Marlene Dietrich is nearly thirty when she arrives in Hollywood from Berlin, with The Blue Angel on her résumé, black tights, and an Austrian director in tow. Josef von Sternberg studies her for a long time, in silence. The face is beautiful, certainly. But it is still only a face. Sternberg needs an icon.
The director tells her to lose weight, and Marlene loses weight. He tells her to reshape her eyebrows, and she shaves them off and redraws them thin, high, permanently surprised by something that is not there. He tells her to study light. Marlene learns where shadows hide in a room better than the cinematographer himself.
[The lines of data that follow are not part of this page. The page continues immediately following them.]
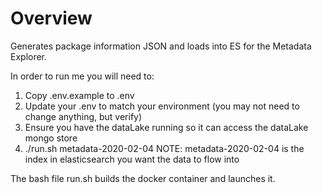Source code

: # Overview
Generates package information JSON and loads into ES for the Metadata Explorer.

In order to run me you will need to:

1) Copy .env.example to .env
2) Update your .env to match your environment (you may not need to change anything, but verify)
3) Ensure you have the dataLake running so it can access the dataLake mongo store
4) ./run.sh metadata-2020-02-04
   NOTE: metadata-2020-02-04 is the index in elasticsearch you want the data to flow into

The bash file run.sh builds the docker container and launches it.
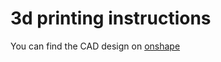 # 3d printing instructions

You can find the CAD design on [onshape](https://cad.onshape.com/documents/1fb164b9232a45b9bfe1f144/w/f602144655a84cc2dfd14510/e/420bc91b571a1c704b81bb80?renderMode=0&uiState=663318d38faf3b474d3ca97a)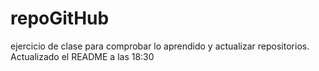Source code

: # repoGitHub
ejercicio de clase para comprobar lo aprendido y actualizar repositorios.
Actualizado el README a las 18:30
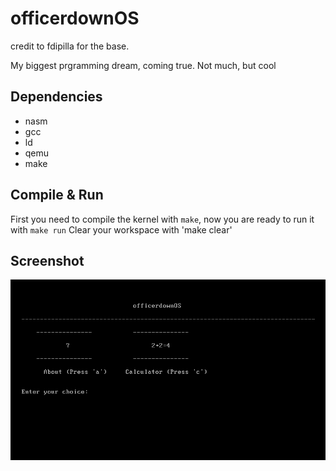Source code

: officerdownOS
==============
credit to fdipilla for the base.


My biggest prgramming dream, coming true.
Not much, but cool

Dependencies
------------

* nasm
* gcc
* ld
* qemu
* make


Compile & Run
-------------

First you need to compile the kernel with `make`, now you are ready to run it with `make run`
Clear your workspace with 'make clear'



Screenshot
----------

![ScreenShot](/screenshot.png)
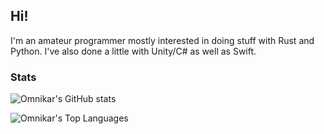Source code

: ## Hi!

I'm an amateur programmer mostly interested in doing stuff with Rust and Python. I've also done a little with Unity/C# as well as Swift.

### Stats

![Omnikar's GitHub stats](https://github-readme-stats.vercel.app/api?username=Omnikar&hide_rank=true&theme=tokyonight&custom_title=GitHub%20Stats)

![Omnikar's Top Languages](https://github-readme-stats.vercel.app/api/top-langs/?username=Omnikar&theme=tokyonight)
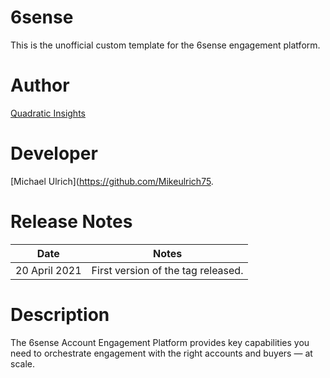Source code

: # 6sense 

This is the unofficial custom template for the 6sense engagement platform.

# Author

[Quadratic Insights](https://quadraticinsights.com/) 

# Developer 

[Michael Ulrich](https://github.com/Mikeulrich75.

# Release Notes
	
| Date  | Notes |
|-------|-------|
| 20 April 2021  | First version of the tag released. |
	
# Description

The 6sense Account Engagement Platform provides key capabilities you need to orchestrate engagement with the right accounts and buyers — at scale.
On the set of Morocco she insists on reviewing every shot before filming, and the crew hate and adore her in equal measure.
One problem remains: the cheeks. Too full, too Bavarian, too healthy-looking. And here begins the part of the legend that biographers always recount in the conditional tense, because Marlene never confirmed it and never denied it — which, in her case, amounts to confirmation disguised as silence. The story goes that she visited a dentist and had her upper molars removed. Not one. Several. The goal was simple and horrifying: without those teeth at the back, the cheeks would collapse slightly inward, and beneath the cheekbones would appear that crescent of shadow which soon became the signature of the most photographed face of the decade.
The anecdote has floated through biographies for nearly a century like one of those stories nobody can fully document and yet nobody wants to debunk, because it is too perfect to be false. It fits Marlene like a black silk glove: the woman who arrived in Hollywood wearing a man’s tuxedo, who tailored an androgynous image for herself, who demanded always to be lit from above and always with a spotlight eventually nicknamed in her honor — the “Dietrich light” — would never have hesitated over a minor matter of dentistry.
In the years that followed, the construction project continued. Marlene pulled the skin of her face backward with strips of surgical tape hidden beneath her wig, a technique known as the Croydon facelift. She reportedly had a thin chain threaded beneath her jawline to support the contour of her chin. She endured everything with the patience of someone who had understood very early on something nobody had taught her: a diva is crafted by hand, with precision tools. No one notices, and everyone applauds.
The hollow cheeks travel around the world, crossing the black-and-white imagery of Hollywood’s golden age and reaching the glossy magazine covers of later decades. Makeup artists across the world study how to recreate that shadow with a brush and bronze powder. Meanwhile, Marlene smiles rarely, and never showing her teeth.